PROVIDED DATA Block Start
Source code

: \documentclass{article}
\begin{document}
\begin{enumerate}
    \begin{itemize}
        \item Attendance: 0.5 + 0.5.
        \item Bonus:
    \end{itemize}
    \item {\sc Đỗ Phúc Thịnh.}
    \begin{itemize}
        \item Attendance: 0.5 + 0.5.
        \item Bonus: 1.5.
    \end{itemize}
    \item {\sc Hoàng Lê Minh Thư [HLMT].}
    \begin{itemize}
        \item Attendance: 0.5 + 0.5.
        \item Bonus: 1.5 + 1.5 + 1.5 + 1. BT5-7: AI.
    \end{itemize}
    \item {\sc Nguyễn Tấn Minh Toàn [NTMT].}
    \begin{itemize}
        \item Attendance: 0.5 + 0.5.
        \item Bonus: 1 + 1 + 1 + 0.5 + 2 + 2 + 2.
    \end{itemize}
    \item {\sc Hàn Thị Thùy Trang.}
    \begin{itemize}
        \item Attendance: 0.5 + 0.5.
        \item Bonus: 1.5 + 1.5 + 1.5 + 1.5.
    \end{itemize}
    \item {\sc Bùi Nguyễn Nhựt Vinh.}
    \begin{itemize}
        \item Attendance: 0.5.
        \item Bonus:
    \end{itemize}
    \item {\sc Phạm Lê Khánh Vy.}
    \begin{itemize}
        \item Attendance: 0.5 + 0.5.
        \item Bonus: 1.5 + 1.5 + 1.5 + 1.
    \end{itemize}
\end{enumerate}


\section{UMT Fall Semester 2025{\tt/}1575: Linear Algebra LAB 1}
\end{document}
PROVIDED DATA Block End
PROVIDED DATA Block Start
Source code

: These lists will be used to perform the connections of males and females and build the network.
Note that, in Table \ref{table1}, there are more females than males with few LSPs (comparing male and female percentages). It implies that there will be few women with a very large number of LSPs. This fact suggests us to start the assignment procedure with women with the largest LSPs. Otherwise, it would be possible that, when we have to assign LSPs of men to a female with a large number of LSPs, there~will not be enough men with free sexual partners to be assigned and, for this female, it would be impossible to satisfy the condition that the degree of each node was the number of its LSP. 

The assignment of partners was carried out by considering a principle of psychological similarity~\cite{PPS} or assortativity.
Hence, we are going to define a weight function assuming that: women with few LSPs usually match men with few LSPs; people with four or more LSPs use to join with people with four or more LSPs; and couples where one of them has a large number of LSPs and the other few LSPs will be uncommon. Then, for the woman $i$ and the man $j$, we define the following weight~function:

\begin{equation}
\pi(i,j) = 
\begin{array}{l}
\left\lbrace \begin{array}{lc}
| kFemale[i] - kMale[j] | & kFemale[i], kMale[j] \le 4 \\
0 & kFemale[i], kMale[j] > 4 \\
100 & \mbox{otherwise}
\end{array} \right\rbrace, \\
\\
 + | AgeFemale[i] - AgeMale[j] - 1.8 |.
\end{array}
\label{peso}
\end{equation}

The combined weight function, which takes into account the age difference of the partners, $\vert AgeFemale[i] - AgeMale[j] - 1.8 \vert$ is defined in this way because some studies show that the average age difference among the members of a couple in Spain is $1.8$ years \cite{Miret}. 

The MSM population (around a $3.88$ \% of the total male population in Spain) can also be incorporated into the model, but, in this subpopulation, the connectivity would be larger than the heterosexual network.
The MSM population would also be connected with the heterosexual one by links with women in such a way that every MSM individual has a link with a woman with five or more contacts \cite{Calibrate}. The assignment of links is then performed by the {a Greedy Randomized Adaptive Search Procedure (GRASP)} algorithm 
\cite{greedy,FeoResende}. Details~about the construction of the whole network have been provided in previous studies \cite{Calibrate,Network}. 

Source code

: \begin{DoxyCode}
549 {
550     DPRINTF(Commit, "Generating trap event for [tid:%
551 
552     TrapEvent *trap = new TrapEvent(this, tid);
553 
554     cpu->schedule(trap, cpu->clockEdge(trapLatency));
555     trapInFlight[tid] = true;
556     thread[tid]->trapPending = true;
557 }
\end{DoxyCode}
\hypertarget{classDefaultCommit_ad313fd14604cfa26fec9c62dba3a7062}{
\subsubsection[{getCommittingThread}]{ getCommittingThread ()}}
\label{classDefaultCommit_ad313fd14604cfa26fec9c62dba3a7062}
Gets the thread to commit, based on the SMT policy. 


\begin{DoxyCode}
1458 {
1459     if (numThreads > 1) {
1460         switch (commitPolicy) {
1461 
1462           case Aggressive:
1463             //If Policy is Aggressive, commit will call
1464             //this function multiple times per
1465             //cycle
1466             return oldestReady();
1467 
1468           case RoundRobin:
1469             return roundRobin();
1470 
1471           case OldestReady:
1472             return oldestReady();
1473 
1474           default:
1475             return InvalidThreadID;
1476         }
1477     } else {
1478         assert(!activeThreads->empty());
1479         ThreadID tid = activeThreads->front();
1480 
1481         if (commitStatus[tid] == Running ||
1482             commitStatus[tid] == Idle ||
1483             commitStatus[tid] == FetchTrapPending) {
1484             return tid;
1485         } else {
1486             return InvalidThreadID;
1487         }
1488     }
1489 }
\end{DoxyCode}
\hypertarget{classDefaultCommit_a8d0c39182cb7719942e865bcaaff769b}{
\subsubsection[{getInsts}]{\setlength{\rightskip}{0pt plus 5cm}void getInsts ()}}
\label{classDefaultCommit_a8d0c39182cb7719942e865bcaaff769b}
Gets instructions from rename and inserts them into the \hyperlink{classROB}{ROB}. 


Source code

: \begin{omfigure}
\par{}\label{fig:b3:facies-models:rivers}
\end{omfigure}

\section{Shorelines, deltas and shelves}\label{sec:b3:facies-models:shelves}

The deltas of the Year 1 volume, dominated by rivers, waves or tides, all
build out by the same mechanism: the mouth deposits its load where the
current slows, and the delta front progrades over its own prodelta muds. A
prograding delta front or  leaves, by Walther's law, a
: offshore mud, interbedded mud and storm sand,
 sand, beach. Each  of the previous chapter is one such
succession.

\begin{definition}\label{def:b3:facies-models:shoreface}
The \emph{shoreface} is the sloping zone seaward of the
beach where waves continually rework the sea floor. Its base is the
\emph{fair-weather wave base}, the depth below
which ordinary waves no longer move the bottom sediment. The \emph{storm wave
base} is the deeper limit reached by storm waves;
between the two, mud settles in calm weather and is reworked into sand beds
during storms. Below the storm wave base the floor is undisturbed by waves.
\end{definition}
PROVIDED DATA Block End
PROVIDED DATA Block Start
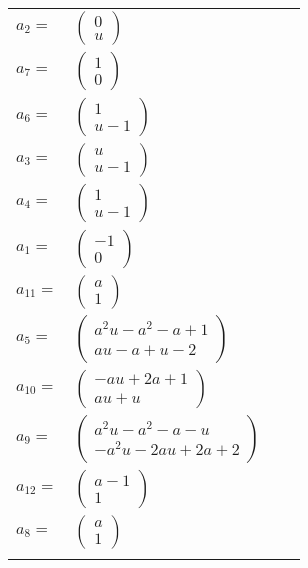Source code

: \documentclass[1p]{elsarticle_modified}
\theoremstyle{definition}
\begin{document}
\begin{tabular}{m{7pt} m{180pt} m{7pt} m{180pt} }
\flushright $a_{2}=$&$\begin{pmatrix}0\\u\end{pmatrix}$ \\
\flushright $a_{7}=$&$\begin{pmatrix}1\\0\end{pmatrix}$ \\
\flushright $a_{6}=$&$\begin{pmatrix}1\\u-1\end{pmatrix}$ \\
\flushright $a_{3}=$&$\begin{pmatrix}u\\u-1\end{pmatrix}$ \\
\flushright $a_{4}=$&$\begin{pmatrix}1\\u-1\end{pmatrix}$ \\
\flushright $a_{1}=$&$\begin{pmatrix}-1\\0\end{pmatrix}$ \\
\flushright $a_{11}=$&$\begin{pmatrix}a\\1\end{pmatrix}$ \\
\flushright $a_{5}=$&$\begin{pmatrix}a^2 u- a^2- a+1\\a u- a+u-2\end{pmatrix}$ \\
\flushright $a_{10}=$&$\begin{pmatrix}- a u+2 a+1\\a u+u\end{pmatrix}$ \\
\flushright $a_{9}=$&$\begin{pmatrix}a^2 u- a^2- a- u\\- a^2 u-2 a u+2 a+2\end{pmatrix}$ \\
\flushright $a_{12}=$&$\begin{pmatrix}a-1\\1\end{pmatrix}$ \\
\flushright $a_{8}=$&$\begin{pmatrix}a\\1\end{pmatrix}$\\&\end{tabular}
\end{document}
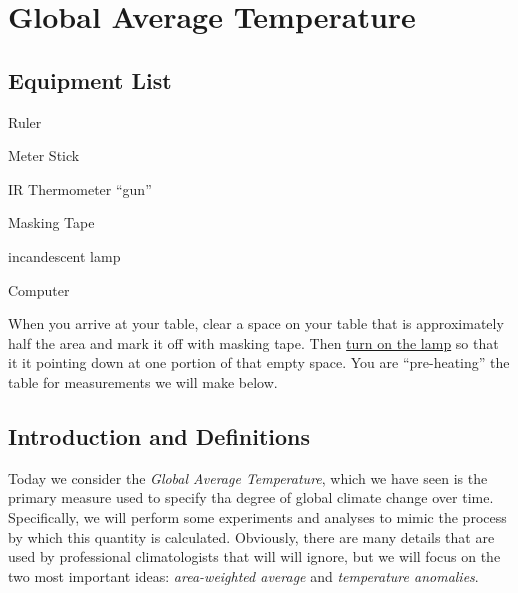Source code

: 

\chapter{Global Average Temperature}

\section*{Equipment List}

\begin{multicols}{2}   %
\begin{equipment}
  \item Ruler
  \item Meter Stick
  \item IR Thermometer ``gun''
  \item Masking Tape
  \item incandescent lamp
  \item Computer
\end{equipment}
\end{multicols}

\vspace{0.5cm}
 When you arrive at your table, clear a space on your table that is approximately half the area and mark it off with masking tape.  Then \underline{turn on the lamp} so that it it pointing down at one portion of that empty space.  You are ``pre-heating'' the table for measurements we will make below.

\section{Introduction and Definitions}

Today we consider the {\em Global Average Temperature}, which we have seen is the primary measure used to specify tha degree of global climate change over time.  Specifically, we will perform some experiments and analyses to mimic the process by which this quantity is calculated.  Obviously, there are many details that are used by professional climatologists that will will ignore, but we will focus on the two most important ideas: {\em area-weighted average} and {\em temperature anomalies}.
PROVIDED DATA Block End
• _WORK ORDER_: Out of the records above, pick each line that contains the string "activeThreads".

• _TASK RESULT_:
1478         assert(!activeThreads->empty());
1479         ThreadID tid = activeThreads->front();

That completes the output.